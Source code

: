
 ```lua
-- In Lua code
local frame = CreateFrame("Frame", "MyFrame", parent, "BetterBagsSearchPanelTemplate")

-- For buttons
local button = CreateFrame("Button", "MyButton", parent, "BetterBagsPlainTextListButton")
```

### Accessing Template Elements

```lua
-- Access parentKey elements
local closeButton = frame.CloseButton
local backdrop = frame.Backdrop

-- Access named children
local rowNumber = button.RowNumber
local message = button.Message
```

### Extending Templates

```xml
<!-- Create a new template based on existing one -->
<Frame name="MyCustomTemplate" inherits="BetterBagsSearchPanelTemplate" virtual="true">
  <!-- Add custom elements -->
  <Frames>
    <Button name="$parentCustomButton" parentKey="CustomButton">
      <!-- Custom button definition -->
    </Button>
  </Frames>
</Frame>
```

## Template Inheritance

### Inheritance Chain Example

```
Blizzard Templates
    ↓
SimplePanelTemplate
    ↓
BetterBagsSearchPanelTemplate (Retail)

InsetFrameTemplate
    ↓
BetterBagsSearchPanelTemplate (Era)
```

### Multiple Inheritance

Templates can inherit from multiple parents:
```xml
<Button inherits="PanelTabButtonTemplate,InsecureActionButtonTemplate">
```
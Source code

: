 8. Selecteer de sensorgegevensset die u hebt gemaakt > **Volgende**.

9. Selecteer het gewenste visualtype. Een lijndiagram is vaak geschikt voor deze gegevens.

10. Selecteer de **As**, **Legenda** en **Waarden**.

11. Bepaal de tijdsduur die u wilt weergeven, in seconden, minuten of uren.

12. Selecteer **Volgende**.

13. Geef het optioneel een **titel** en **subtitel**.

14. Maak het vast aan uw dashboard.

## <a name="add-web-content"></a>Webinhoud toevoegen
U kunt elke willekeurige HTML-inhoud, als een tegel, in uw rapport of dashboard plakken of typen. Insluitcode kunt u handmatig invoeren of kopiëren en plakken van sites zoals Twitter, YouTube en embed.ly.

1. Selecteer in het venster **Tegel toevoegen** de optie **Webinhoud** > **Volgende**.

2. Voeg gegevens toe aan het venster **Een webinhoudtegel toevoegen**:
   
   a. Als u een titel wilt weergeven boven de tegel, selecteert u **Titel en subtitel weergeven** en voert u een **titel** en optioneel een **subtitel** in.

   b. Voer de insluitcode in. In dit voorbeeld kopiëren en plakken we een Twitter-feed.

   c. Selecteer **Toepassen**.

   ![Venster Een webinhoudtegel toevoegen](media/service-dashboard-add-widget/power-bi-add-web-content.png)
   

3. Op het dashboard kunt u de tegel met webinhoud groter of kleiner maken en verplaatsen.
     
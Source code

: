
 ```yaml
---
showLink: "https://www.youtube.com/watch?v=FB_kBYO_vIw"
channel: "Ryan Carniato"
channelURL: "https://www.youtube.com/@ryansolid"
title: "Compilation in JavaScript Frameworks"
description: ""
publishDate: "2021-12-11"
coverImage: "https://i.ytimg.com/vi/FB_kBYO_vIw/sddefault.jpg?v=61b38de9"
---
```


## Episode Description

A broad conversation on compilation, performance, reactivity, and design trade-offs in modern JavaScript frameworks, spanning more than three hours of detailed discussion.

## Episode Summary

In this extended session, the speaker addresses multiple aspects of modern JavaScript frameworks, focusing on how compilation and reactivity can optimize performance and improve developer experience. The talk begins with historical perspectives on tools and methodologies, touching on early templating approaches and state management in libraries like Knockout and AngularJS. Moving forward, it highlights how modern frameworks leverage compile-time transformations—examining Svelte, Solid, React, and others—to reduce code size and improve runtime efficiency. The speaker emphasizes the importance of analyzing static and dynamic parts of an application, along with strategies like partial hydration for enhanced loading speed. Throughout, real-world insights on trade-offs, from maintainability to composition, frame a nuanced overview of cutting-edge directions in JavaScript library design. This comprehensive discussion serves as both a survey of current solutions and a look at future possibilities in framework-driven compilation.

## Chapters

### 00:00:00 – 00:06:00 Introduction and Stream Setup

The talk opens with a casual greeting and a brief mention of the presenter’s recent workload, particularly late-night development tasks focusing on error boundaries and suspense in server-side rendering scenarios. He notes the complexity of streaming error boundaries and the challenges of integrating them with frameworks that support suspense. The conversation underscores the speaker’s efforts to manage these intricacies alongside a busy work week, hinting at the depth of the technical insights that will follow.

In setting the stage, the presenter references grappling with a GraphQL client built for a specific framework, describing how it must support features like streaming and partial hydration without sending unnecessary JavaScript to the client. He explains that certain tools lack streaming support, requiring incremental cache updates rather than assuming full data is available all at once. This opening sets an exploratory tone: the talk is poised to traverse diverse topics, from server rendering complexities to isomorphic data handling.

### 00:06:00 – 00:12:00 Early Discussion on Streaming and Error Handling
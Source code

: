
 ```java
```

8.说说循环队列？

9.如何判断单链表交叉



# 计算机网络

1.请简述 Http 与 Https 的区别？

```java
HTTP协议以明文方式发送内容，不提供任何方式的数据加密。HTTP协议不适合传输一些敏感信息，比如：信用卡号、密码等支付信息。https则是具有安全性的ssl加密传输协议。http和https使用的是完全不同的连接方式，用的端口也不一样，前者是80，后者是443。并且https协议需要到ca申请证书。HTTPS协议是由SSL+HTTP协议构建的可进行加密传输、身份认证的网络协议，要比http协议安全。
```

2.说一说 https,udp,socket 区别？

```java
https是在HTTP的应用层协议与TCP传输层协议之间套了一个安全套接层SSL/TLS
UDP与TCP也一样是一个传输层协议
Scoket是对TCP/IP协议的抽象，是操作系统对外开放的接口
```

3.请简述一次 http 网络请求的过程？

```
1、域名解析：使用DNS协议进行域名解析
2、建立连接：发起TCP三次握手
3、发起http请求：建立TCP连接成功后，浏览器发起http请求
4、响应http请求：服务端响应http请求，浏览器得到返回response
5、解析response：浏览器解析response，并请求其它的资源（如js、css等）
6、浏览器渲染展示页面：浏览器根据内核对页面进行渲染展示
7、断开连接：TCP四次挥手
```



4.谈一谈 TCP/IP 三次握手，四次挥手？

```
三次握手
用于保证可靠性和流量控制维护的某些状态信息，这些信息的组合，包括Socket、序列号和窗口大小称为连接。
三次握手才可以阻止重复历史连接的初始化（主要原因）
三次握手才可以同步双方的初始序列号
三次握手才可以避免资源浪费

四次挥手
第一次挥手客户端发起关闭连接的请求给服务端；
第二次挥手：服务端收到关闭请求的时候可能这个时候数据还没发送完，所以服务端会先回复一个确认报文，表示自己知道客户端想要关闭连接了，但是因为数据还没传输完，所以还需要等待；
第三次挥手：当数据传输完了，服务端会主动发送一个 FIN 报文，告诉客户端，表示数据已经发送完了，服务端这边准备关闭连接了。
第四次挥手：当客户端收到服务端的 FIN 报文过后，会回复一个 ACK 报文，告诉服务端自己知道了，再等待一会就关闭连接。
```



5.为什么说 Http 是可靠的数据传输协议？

-.-.-

Work to complete: Search the lines above for the string "conversation" and copy each line that has it.

Task response:
A broad conversation on compilation, performance, reactivity, and design trade-offs in modern JavaScript frameworks, spanning more than three hours of detailed discussion.
The talk opens with a casual greeting and a brief mention of the presenter’s recent workload, particularly late-night development tasks focusing on error boundaries and suspense in server-side rendering scenarios. He notes the complexity of streaming error boundaries and the challenges of integrating them with frameworks that support suspense. The conversation underscores the speaker’s efforts to manage these intricacies alongside a busy work week, hinting at the depth of the technical insights that will follow.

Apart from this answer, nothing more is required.